/seq-tools

Super-fast simple sequence-processing tools

Primary LanguageCzlib LicenseZlib

seq-tools

A toolkit for DNA/RNA sequence conversion and processing. It's super-fast, uses constant RAM, and scales to huge data sizes.

Branch Status
master Build Status Codecov
develop Build Status Codecov Coverity

Installing

Prerequisites: git, gcc, make, diff, perl (diff and perl are only used for test suite). E.g., to install on Ubuntu: sudo apt install git gcc make diffutils perl. On Mac OS you may have to install Xcode Command Line Tools.

Building from source:

git clone https://github.com/KirillKryukov/seq-tools.git
cd seq-tools && make && make test && sudo make install

Building from latest unreleased source (for testing purpose only):

git clone --branch develop https://github.com/KirillKryukov/seq-tools.git
cd seq-tools && make && make test && sudo make install

To install in alternative location, add "prefix=DIR" to the "make install" command. E.g., sudo make prefix=/usr/local/bio install

For a staged install, add "DESTDIR=DIR". E.g., make DESTDIR=/tmp/stage install

On Windows it can be installed using Cygwin, and should be also possible with WSL. In Cygwin drop sudo: cd seq-tools && make && make test && make install

Tools

seq-tools seq-t2u <in.seq >out.seq - Convert T to U.

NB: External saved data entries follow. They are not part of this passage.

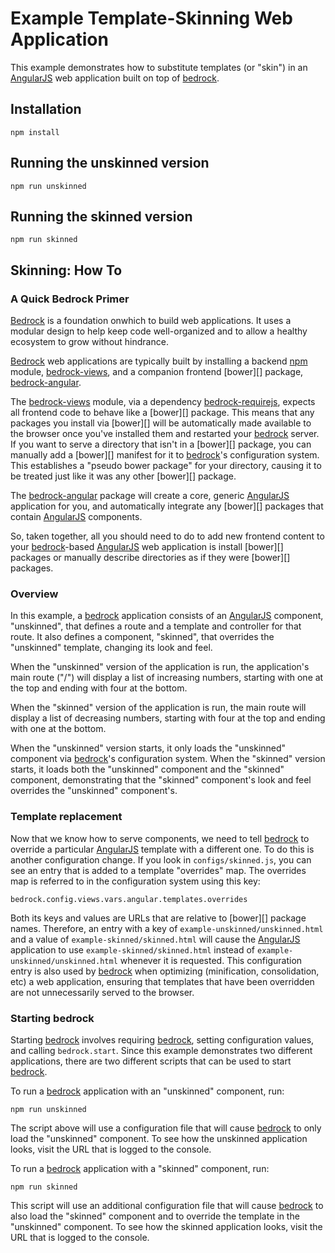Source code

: # Example Template-Skinning Web Application

This example demonstrates how to substitute templates (or "skin") in an
[AngularJS][] web application built on top of [bedrock][].

## Installation

```
npm install
```

## Running the unskinned version

```
npm run unskinned
```

## Running the skinned version

```
npm run skinned
```

## Skinning: How To

### A Quick Bedrock Primer

[Bedrock][] is a foundation onwhich to build web applications. It uses a
modular design to help keep code well-organized and to allow a healthy
ecosystem to grow without hindrance.

[Bedrock][] web applications are typically built by installing a backend
[npm][] module, [bedrock-views][], and a companion frontend [bower][] package,
[bedrock-angular][].

The [bedrock-views][] module, via a dependency [bedrock-requirejs][], expects
all frontend code to behave like a [bower][] package. This means that any
packages you install via [bower][] will be automatically made available to
the browser once you've installed them and restarted your [bedrock][] server.
If you want to serve a directory that isn't in a [bower][] package, you can
manually add a [bower][] manifest for it to [bedrock][]'s configuration system.
This establishes a "pseudo bower package" for your directory, causing it to be
treated just like it was any other [bower][] package.

The [bedrock-angular][] package will create a core, generic [AngularJS][]
application for you, and automatically integrate any [bower][] packages that
contain [AngularJS][] components.

So, taken together, all you should need to do to add new frontend content to
your [bedrock][]-based [AngularJS][] web application is install [bower][]
packages or manually describe directories as if they were [bower][] packages.

### Overview

In this example, a [bedrock][] application consists of an [AngularJS][]
component, "unskinned", that defines a route and a template and controller for
that route. It also defines a component, "skinned", that overrides the
"unskinned" template, changing its look and feel.

When the "unskinned" version of the application is run, the application's
main route ("/") will display a list of increasing numbers, starting with one
at the top and ending with four at the bottom.

When the "skinned" version of the application is run, the main route will
display a list of decreasing numbers, starting with four at the top and ending
with one at the bottom.

When the "unskinned" version starts, it only loads the "unskinned" component
via [bedrock][]'s configuration system. When the "skinned" version starts,
it loads both the "unskinned" component and the "skinned" component,
demonstrating that the "skinned" component's look and feel overrides the
"unskinned" component's.

### Template replacement

Now that we know how to serve components, we need to tell [bedrock][] to
override a particular [AngularJS][] template with a different one. To do
this is another configuration change. If you look in `configs/skinned.js`,
you can see an entry that is added to a template "overrides" map. The
overrides map is referred to in the configuration system using this key:

```
bedrock.config.views.vars.angular.templates.overrides
```

Both its keys and values are URLs that are relative to [bower][] package names.
Therefore, an entry with a key of `example-unskinned/unskinned.html` and a
value of `example-skinned/skinned.html` will cause the [AngularJS][] application
to use `example-skinned/skinned.html` instead of
`example-unskinned/unskinned.html` whenever it is requested. This configuration
entry is also used by [bedrock][] when optimizing (minification, consolidation,
etc) a web application, ensuring that templates that have been overridden are
not unnecessarily served to the browser.

### Starting bedrock

Starting [bedrock][] involves requiring [bedrock][], setting configuration
values, and calling `bedrock.start`. Since this example demonstrates two
different applications, there are two different scripts that can be used
to start [bedrock][].

To run a [bedrock][] application with an "unskinned" component, run:

```
npm run unskinned
```

The script above will use a configuration file that will cause [bedrock][]
to only load the "unskinned" component. To see how the unskinned application
looks, visit the URL that is logged to the console.

To run a [bedrock][] application with a "skinned" component, run:

```
npm run skinned
```

This script will use an additional configuration file that will cause
[bedrock][] to also load the "skinned" component and to override the
template in the "unskinned" component. To see how the skinned application
looks, visit the URL that is logged to the console.

[AngularJS]: https://github.com/angular/angular.js
[bedrock]: https://github.com/digitalbazaar/bedrock
[bedrock-express]: https://github.com/digitalbazaar/bedrock-express
[bedrock-requirejs]: https://github.com/digitalbazaar/bedrock-requirejs
[bedrock-views]: https://github.com/digitalbazaar/bedrock-views
[bedrock-angular]: https://github.com/digitalbazaar/bedrock-angular
[npm]: https://www.npmjs.com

seq-tools seq-u2t <in.seq >out.seq - Convert U to T.

seq-tools seq-change-case-to-upper <in.seq >out.seq - Converts sequence to uppercase. Removes soft mask from sequence.

seq-tools seq-merge-lines <in.mseq >out.seq - Remove end-of-line characters.

seq-tools seq-split-to-lines --line-length 100 <in.seq >out.mseq - Split single-line sequence into lines.

seq-tools seq-soft-mask-extract --mask out.mask <in.seq >out.seq - Separates mask (positions of lower case characters) from sequence. Outputs sequence without mask (all in upper case).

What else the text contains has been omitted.